Integrating climate considerations into Risk Management Framework
- Integrate climate considerations into the company’s Risk Management Framework, eventually utilizing sufficiently reliable data as it becomes available, and use client carbon transition plans in our decision-making processes.
The goals announced today are critical next steps in Wells Fargo’s efforts to accelerate transition to an equitable and sustainable future, and they build on recent progress.
- In February 2021, Wells Fargo released its first Task Force on Climate-Related Financial Disclosures (TCFD) Report, which provides an update on the company’s progress managing climate related risks and opportunities.
- In its operations, the company has met and exceeded ambitious sustainability goals in its efforts to achieve carbon neutrality, including leveraging its annual energy spend to support the development of new renewable energy projects across the U.S. To date, Wells Fargo’s Corporate Properties Group has entered into nearly 120 long-term contracts that support the development of over 750 megawatts of net-new renewable energy assets.

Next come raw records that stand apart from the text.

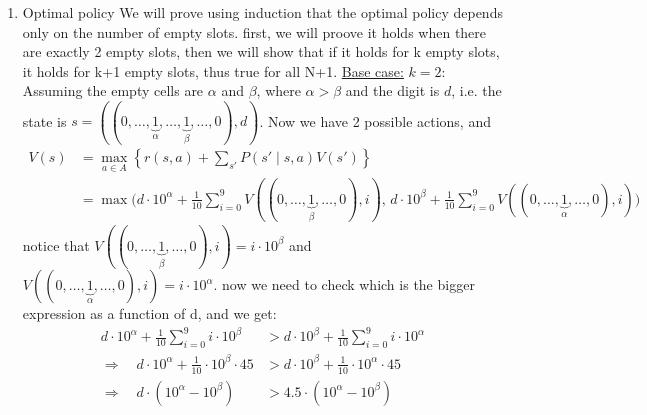 \documentclass{assignmeownt}
\begin{document}
\begin{enumerate}
\begin{itemize}
\end{itemize} %

\item Optimal policy
\newline
We will prove using induction that the optimal policy depends only on the number of empty slots.
\newline
first, we will proove it holds when there are exactly 2 empty slots, then we will show that if it holds for k empty slots, it holds for k+1 empty slots, thus true for all N+1.
\newline
\underline{Base case:} $k=2$: Assuming the empty cells are $\alpha$ and $\beta$, where $\alpha > \beta$ and the digit is $d$, 
\newline i.e. the state is $s=((0, \dots, \underbrace{1}_{{\alpha}}, \dots, \underbrace{1}_{{\beta}}, \dots, 0), d)$. Now we have 2 possible actions, and \newline
\begin{equation}
    \begin{aligned}
        V(s) &= \max_{a \in A} \left\{ r(s, a) + \sum_{s'} P(s' \mid s, a) V(s') \right\} \\
        &= \max \Biggl( d \cdot 10^{\alpha} + \frac{1}{10} \sum_{i=0}^{9} V((0, \dots, \underbrace{1}_{\beta}, \dots, 0), i), \,
        d \cdot 10^{\beta} + \frac{1}{10} \sum_{i=0}^{9} V((0, \dots, \underbrace{1}_{\alpha}, \dots, 0), i) \Biggr)
    \end{aligned}
\end{equation}
\newline
notice that $ V((0, \dots, \underbrace{1}_{\beta}, \dots, 0), i) = i \cdot 10^{\beta} $ and $ V((0, \dots, \underbrace{1}_{\alpha
}, \dots, 0), i) = i \cdot 10^{\alpha} $.
\newline
now we need to check which is the bigger expression as a function of d, and we get:
\newline
\begin{equation}
    \begin{aligned}
        d \cdot 10^{\alpha} + \frac{1}{10} \sum_{i=0}^{9} i \cdot 10^{\beta} &> d \cdot 10^{\beta} + \frac{1}{10} \sum_{i=0}^{9} i \cdot 10^{\alpha} \\
        \Rightarrow \quad d \cdot 10^{\alpha} + \frac{1}{10} \cdot 10^{\beta} \cdot 45 &> d \cdot 10^{\beta} + \frac{1}{10} \cdot 10^{\alpha} \cdot 45 \\
        \Rightarrow \quad d \cdot (10^{\alpha} - 10^{\beta}) &> 4.5 \cdot (10^{\alpha} - 10^{\beta}) \\

\end{aligned}
\end{equation}
\end{enumerate}
\end{document}
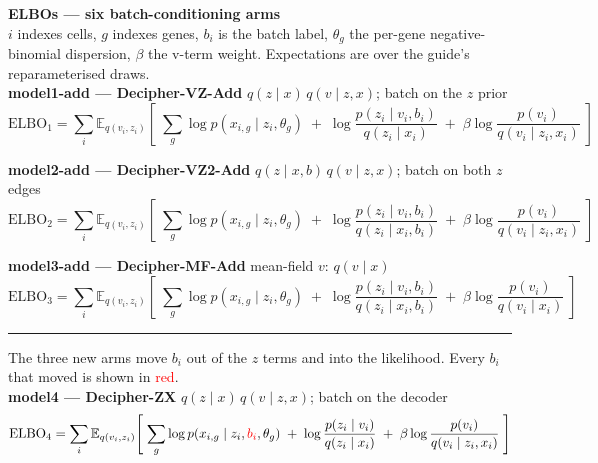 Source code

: \documentclass[12pt]{article}
\newcommand{\ELBO}[1]{\mathrm{ELBO}_{#1}}
\begin{document}
\textbf{\large ELBOs --- six batch-conditioning arms}\\[2pt]
{\small $i$ indexes cells, $g$ indexes genes, $b_i$ is the batch label,
$\theta_g$ the per-gene negative-binomial dispersion, $\beta$ the v-term weight.
Expectations are over the guide's reparameterised draws.}\\[10pt]

\textbf{model1-add \;---\; Decipher-VZ-Add} \hfill {\small $q(z\mid x)\,q(v\mid z,x)$; batch on the $z$ prior}
\begin{equation*}
\ELBO{1} = \sum_i \mathbb{E}_{q(v_i,z_i)}\!\left[\;
\sum_g \log p(x_{i,g}\mid z_i,\theta_g)
\;+\; \log\frac{p(z_i\mid v_i,b_i)}{q(z_i\mid x_i)}
\;+\; \beta\log\frac{p(v_i)}{q(v_i\mid z_i,x_i)}
\;\right]
\end{equation*}

\vspace{4pt}
\textbf{model2-add \;---\; Decipher-VZ2-Add} \hfill {\small $q(z\mid x,b)\,q(v\mid z,x)$; batch on both $z$ edges}
\begin{equation*}
\ELBO{2} = \sum_i \mathbb{E}_{q(v_i,z_i)}\!\left[\;
\sum_g \log p(x_{i,g}\mid z_i,\theta_g)
\;+\; \log\frac{p(z_i\mid v_i,b_i)}{q(z_i\mid x_i,b_i)}
\;+\; \beta\log\frac{p(v_i)}{q(v_i\mid z_i,x_i)}
\;\right]
\end{equation*}

\vspace{4pt}
\textbf{model3-add \;---\; Decipher-MF-Add} \hfill {\small mean-field $v$: $q(v\mid x)$}
\begin{equation*}
\ELBO{3} = \sum_i \mathbb{E}_{q(v_i,z_i)}\!\left[\;
\sum_g \log p(x_{i,g}\mid z_i,\theta_g)
\;+\; \log\frac{p(z_i\mid v_i,b_i)}{q(z_i\mid x_i,b_i)}
\;+\; \beta\log\frac{p(v_i)}{q(v_i\mid x_i)}
\;\right]
\end{equation*}

\vspace{14pt}
\hrule
\vspace{10pt}
{\small The three new arms move $b_i$ out of the $z$ terms and into the likelihood.
Every $b_i$ that moved is shown in \textcolor{red}{red}.}\\[8pt]

\textbf{model4 \;---\; Decipher-ZX} \hfill {\small $q(z\mid x)\,q(v\mid z,x)$; batch on the decoder}
\begin{equation*}
\ELBO{4} = \sum_i \mathbb{E}_{q(v_i,z_i)}\!\left[\;
\sum_g \log p(x_{i,g}\mid z_i,\textcolor{red}{b_i},\theta_g)
\;+\; \log\frac{p(z_i\mid v_i)}{q(z_i\mid x_i)}
\;+\; \beta\log\frac{p(v_i)}{q(v_i\mid z_i,x_i)}
\;\right]
\end{equation*}
\end{document}
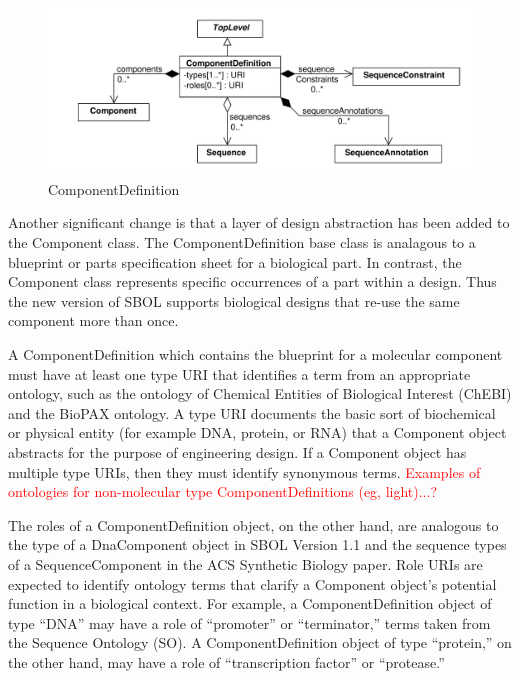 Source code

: \documentclass[draftspec]{sbmlpkgspec}
\begin{document}
\begin{figure}[ht]
\begin{center}
\includegraphics[width=\textwidth]{uml/component_definition}
\caption[]{ComponentDefinition}
\label{uml:component_definition}
\end{center}
\end{figure}

Another significant change is that a layer of design abstraction has been added to the Component class.  The ComponentDefinition base class is analagous to a blueprint or parts specification sheet for a biological part.  In contrast, the Component class represents specific occurrences of a part within a design.  Thus the new version of SBOL supports biological designs that re-use the same component more than once. 

A ComponentDefinition which contains the blueprint for a molecular component must have at least one type URI that identifies a term from an appropriate ontology, such as the ontology of Chemical Entities of Biological Interest (ChEBI) and the BioPAX ontology. A type URI documents the basic sort of biochemical or physical entity (for example DNA, protein, or RNA) that a Component object abstracts for the purpose of engineering design. If a Component object has multiple type URIs, then they must identify synonymous terms.
\textcolor{red}{Examples of ontologies for non-molecular type ComponentDefinitions (eg, light)...?}

The roles of a ComponentDefinition object, on the other hand, are analogous to the type of a DnaComponent object in SBOL Version 1.1 and the sequence types of a SequenceComponent in the ACS Synthetic Biology paper. Role URIs are expected to identify ontology terms that clarify a Component object’s potential function in a biological context. For example, a ComponentDefinition object of type “DNA” may have a role of “promoter” or “terminator,” terms taken from the Sequence Ontology (SO). A ComponentDefinition object of type “protein,” on the other hand, may have a role of “transcription factor” or “protease.” 
\end{document}
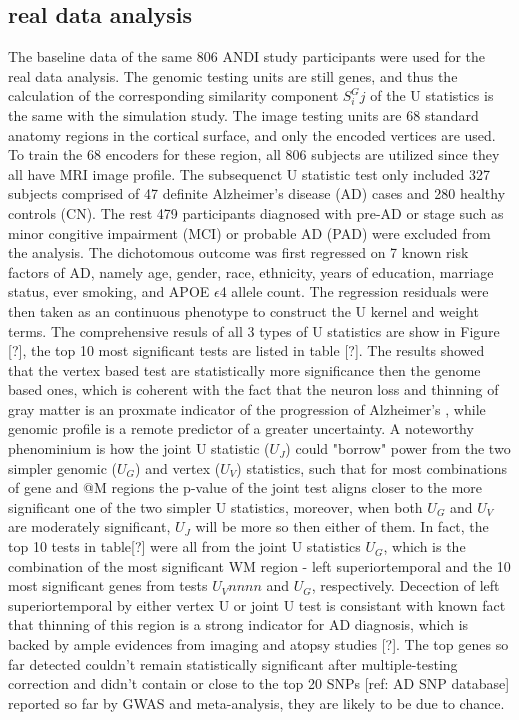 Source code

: \subsection{real data analysis}
The baseline data of the same 806 ANDI study participants were used for the real data analysis. The genomic testing units are still genes, and thus the calculation of the corresponding similarity component $S^G_ij$ of the U statistics is the same with the simulation study. The image testing units are 68 standard anatomy regions in the cortical surface, and only the encoded vertices are used. To train the 68 encoders for these region, all 806 subjects are utilized since they all have MRI image profile. The subsequenct U statistic test only included 327 subjects comprised of 47 definite Alzheimer's disease (AD) cases and 280 healthy controls (CN). The rest 479 participants diagnosed with pre-AD or stage such as minor congitive impairment (MCI) or probable AD (PAD) were excluded from the analysis. The dichotomous outcome was first regressed on 7 known risk factors of AD, namely age, gender, race, ethnicity, years of education, marriage status, ever smoking, and APOE $\epsilon$4 allele count. The regression residuals were then taken as an continuous phenotype to construct the U kernel and weight terms. The comprehensive resuls of all 3 types of U statistics are show in Figure [?], the top 10 most significant tests are listed in table [?]. 
The results showed that the vertex based test are statistically more significance then the genome based ones, which is coherent with the fact that the neuron loss and thinning of gray matter is an proxmate indicator of the progression of Alzheimer's , while genomic profile is a remote predictor of a greater uncertainty. A noteworthy phenominium is how the joint U statistic ($U_J$) could "borrow" power from the two simpler genomic ($U_G$) and vertex ($U_V$) statistics, such that for most combinations of gene and @M regions the p-value of the joint test aligns closer to the more significant one of the two simpler U statistics, moreover, when both $U_G$ and $U_V$ are moderately significant, $U_J$ will be more so then either of them. In fact, the top 10 tests in table[?] were all from the joint U statistics $U_G$, which is the combination of the most significant WM region - left superiortemporal and the 10 most significant genes from tests $U_Vnnnn$ and $U_G$, respectively. Decection of left superiortemporal by either vertex U or joint U test is consistant with known fact that thinning of this region is a strong indicator for AD diagnosis, which is backed by ample evidences from imaging and atopsy studies [?]. The top genes so far detected couldn't remain statistically significant after multiple-testing correction and didn't contain or close to the top 20 SNPs [ref: AD SNP database] reported so far by GWAS and meta-analysis, they are likely to be due to chance.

- The company has accelerated sustainable finance across lines of business, providing $157 billion in financing to sustainable business and projects since 2012. Recent highlights include reaching $10 billion in renewable energy financing and serving as a lead underwriter on sustainability-designated bonds, including two of the top five in municipal markets over the last three years. Wells Fargo has established senior Environmental, Social, and Governance roles within the enterprise and across lines of business and staff functions to further advance its efforts.

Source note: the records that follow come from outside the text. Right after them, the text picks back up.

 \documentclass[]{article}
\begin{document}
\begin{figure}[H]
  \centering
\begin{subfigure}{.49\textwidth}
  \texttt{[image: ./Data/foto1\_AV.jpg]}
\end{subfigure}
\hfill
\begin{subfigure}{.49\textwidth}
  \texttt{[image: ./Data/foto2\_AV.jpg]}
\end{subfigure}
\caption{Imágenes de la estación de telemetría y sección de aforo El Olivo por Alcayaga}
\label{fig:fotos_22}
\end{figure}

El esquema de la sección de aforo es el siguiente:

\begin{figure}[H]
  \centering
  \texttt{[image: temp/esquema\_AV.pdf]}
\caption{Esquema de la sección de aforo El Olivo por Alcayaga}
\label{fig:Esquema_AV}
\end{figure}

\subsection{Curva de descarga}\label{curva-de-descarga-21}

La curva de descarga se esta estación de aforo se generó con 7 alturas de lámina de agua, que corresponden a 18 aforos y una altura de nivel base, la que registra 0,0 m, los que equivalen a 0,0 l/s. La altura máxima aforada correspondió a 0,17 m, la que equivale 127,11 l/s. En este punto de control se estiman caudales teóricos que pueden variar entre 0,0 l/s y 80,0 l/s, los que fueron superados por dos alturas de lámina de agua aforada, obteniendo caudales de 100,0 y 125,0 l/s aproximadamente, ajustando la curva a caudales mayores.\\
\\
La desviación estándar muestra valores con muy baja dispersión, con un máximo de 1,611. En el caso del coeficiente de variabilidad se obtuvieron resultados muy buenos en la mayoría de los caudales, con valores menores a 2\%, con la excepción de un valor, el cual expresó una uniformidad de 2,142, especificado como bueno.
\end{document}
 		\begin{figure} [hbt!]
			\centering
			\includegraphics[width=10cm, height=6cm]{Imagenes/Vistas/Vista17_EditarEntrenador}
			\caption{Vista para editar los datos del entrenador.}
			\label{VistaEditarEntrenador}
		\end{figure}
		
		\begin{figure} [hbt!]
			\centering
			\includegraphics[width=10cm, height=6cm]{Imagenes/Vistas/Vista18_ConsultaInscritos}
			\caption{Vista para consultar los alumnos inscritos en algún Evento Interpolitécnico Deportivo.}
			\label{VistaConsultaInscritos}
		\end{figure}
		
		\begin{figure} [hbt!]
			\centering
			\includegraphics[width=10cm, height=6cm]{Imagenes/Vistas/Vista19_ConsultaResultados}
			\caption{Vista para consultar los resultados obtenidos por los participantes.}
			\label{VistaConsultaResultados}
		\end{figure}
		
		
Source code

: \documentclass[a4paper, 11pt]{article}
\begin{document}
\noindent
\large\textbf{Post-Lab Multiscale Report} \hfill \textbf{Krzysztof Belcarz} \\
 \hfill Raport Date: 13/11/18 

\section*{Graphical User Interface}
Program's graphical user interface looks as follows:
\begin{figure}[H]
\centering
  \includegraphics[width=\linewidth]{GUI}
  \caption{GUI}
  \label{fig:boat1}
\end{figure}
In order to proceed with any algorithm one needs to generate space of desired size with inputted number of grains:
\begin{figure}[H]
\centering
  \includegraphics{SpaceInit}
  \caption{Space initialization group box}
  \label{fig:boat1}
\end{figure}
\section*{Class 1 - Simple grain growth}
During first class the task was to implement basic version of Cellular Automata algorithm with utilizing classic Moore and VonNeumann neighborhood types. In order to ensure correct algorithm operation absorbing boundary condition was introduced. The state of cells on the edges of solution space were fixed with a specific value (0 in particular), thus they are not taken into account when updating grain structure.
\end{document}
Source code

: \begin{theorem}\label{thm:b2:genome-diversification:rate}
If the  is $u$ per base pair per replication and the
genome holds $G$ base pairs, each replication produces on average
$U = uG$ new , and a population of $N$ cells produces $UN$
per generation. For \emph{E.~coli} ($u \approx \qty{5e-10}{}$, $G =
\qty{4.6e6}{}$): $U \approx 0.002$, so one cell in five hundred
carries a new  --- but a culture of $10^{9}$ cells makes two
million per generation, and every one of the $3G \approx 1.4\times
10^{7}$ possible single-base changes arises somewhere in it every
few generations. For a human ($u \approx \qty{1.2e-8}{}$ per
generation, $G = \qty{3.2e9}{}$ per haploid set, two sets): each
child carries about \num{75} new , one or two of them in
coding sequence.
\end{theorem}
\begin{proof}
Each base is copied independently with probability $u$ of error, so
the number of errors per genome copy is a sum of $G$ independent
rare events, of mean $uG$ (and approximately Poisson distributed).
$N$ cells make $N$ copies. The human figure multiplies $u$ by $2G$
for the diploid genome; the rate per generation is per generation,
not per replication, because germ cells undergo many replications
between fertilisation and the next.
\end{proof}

- Wells Fargo’s robust Environmental and Social Risk Management (ESRM) policies consider the full spectrum of risk when reviewing transactions with customers in certain sensitive industries, including oil and gas, and utilities. The company updates its ESRM policies as its understanding of social and environmental risks evolves, and seeks to adhere to global best practices for managing these risks.
- In communities, Wells Fargo collaborates with leading government and nonprofit organizations to advance clean technology innovation, community resiliency (PDF), and green jobs. Its award-winning Wells Fargo Innovation Incubator is a collaboration with the U.S. Department of Energy’s National Renewable Energy Lab, and the company recently became a founding partner of the Rocky Mountain Institute’s Center for Climate Aligned Finance, which seeks to assist financial institutions in bringing portfolios of lending and investment activities in alignment with 1.5°C-consistent emissions pathway.

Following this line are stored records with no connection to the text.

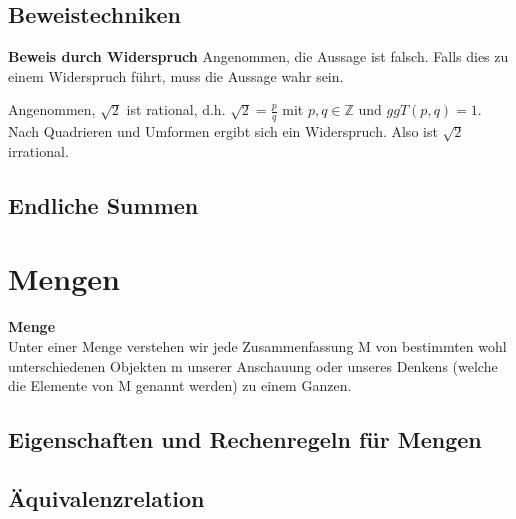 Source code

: \documentclass[a4paper,10pt]{article}
\begin{document}
\subsection{Beweistechniken}

\begin{satzbox}
\textbf{Beweis durch Widerspruch} 
\newline Angenommen, die Aussage ist falsch. Falls dies zu einem Widerspruch führt, muss die Aussage wahr sein.
\end{satzbox}

\begin{beweisbox}
Angenommen, $\sqrt{2}$ ist rational, d.h. $\sqrt{2} = \frac{p}{q}$ mit $p, q \in \mathbb{Z}$ und $ggT(p,q) = 1$. Nach Quadrieren und Umformen ergibt sich ein Widerspruch. Also ist $\sqrt{2}$ irrational.
\end{beweisbox}

\subsection{Endliche Summen}





\section{Mengen}


\begin{definitionbox}
\textbf{Menge} \\
Unter einer Menge verstehen wir jede Zusammenfassung M von bestimmten wohl unterschiedenen Objekten m unserer Anschauung oder unseres Denkens (welche die Elemente von M genannt werden) zu einem Ganzen.
\end{definitionbox}


\subsection{Eigenschaften und Rechenregeln für Mengen}
\subsection{Äquivalenzrelation}

\end{document}
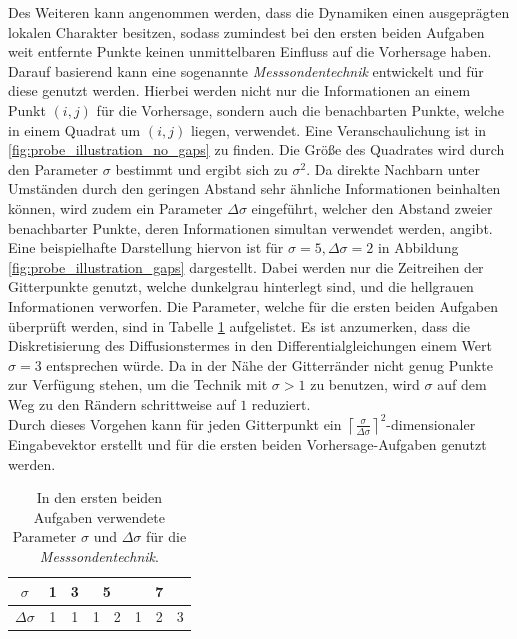 Des Weiteren kann angenommen werden, dass die Dynamiken einen ausgeprägten lokalen Charakter besitzen, sodass zumindest bei den ersten beiden Aufgaben weit entfernte Punkte keinen unmittelbaren Einfluss auf die Vorhersage haben. Darauf basierend kann eine sogenannte \textit{Messsondentechnik} entwickelt und für diese genutzt werden. Hierbei werden nicht nur die Informationen an einem Punkt $(i, j)$ für die Vorhersage, sondern auch die benachbarten Punkte, welche in einem Quadrat um $(i, j)$ liegen, verwendet. Eine Veranschaulichung ist in \ref{fig:probe_illustration_no_gaps} zu finden. Die Größe des Quadrates wird durch den Parameter $\sigma$ bestimmt und ergibt sich zu $\sigma^2$. Da direkte Nachbarn unter Umständen durch den geringen Abstand sehr ähnliche Informationen beinhalten können, wird zudem ein Parameter $\Delta \sigma$ eingeführt, welcher den Abstand zweier benachbarter Punkte, deren Informationen simultan verwendet werden, angibt. Eine beispielhafte Darstellung hiervon ist für $\sigma = 5, \Delta \sigma=2$ in Abbildung \ref{fig:probe_illustration_gaps} dargestellt. Dabei werden nur die Zeitreihen der Gitterpunkte genutzt, welche dunkelgrau hinterlegt sind, und die hellgrauen Informationen verworfen. Die Parameter, welche für die ersten beiden Aufgaben überprüft werden, sind in Tabelle \ref{tab:probe_sigma_values} aufgelistet. Es ist anzumerken, dass die Diskretisierung des Diffusionstermes in den Differentialgleichungen einem Wert $\sigma=3$ entsprechen würde. Da in der Nähe der Gitterränder nicht genug Punkte zur Verfügung stehen, um die Technik mit $\sigma>1$ zu benutzen, wird $\sigma$ auf dem Weg zu den Rändern schrittweise auf $1$ reduziert.\\
Durch dieses Vorgehen kann für jeden Gitterpunkt ein ${\left \lceil{\frac{\sigma}{\Delta \sigma}}\right \rceil}^2$-dimensionaler Eingabevektor erstellt und für die ersten beiden Vorhersage-Aufgaben genutzt werden.\\

\begin{table}[h]
\centering
\begin{tabular}{cc|c|c|c|c|c|c}
\hline
$\sigma$ & 1 & 3 & \multicolumn{2}{c|}{5} & \multicolumn{3}{c}{7} \\
\hline
$\Delta \sigma$ & 1 & 1 & 1 & 2 & 1 & 2 & 3 \\
\hline
\end{tabular} 
\caption{In den ersten beiden Aufgaben verwendete Parameter $\sigma$ und $\Delta \sigma$ für die \textit{Messsondentechnik}.}
\label{tab:probe_sigma_values}
\end{table}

For more information on Wells Fargo’s approach to managing climate risk, please see the company’s 2020 TCFD Report. Additional sustainability perspectives can be found at Wells Fargo Stories.
* Greenhouse gas emissions are categorized into three groups or ‘Scopes’ by the most widely used international accounting tool, the Greenhouse Gas (GHG) Protocol. Scope 1 covers direct emissions from owned or controlled sources. Scope 2 covers indirect emissions from the generation of purchased electricity, steam, heating and cooling consumed by the reporting company. Scope 3 includes all other indirect emissions that occur in a company’s value chain.
** In 2018, Wells Fargo announced its $200 billion sustainable finance commitment and updated the methodology for how it tracks progress. The 2018-2020 results are not comparable to previously reported results for the “finance environmentally beneficial business opportunity” progress statement. Wells Fargo’s current sustainable finance reporting methodology is available online.